**Source records**
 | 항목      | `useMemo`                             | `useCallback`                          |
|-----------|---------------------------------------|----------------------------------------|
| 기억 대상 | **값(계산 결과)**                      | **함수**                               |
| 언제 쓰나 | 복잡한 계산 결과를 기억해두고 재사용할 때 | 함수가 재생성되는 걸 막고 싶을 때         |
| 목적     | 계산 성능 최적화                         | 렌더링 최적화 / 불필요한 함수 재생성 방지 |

--

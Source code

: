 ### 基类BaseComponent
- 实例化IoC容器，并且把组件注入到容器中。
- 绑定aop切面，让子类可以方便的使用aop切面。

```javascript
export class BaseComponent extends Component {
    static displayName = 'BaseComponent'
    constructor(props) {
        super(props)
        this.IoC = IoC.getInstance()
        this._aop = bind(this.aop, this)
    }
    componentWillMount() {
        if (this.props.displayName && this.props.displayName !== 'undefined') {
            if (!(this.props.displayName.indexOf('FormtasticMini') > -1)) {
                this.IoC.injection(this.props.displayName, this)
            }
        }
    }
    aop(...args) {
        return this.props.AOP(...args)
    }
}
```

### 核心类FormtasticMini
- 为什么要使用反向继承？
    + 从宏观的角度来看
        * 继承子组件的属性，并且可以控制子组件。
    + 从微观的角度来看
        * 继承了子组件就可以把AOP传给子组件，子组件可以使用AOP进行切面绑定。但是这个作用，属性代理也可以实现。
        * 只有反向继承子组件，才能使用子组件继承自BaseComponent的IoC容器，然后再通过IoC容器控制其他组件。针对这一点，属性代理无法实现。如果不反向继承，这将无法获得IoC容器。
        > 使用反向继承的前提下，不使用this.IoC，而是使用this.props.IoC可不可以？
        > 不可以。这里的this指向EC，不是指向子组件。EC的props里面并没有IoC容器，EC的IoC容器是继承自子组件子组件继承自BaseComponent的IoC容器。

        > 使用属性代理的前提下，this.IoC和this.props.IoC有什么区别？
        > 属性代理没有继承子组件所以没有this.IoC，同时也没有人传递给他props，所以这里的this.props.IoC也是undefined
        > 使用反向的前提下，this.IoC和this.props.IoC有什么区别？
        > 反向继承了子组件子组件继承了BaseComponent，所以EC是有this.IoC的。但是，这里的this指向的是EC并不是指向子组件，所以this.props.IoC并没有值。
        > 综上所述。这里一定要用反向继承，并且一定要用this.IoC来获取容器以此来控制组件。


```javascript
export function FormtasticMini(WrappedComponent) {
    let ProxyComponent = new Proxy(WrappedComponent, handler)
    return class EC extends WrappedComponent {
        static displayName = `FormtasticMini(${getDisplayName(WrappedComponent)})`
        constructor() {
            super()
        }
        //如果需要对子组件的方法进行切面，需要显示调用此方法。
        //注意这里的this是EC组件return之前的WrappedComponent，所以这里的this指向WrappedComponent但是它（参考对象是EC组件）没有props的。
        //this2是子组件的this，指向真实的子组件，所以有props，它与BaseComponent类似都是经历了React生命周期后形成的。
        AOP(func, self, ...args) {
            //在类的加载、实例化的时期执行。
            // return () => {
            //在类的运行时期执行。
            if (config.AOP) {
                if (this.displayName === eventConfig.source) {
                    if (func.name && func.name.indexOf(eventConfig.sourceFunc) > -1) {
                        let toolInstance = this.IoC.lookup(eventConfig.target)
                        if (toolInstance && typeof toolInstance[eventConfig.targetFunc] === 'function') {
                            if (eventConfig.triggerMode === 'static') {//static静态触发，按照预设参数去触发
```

**What the exercise asks**
Where a line above holds the string "toolInstance", show that line.

**Answer section**
                        let toolInstance = this.IoC.lookup(eventConfig.target)
                        if (toolInstance && typeof toolInstance[eventConfig.targetFunc] === 'function') {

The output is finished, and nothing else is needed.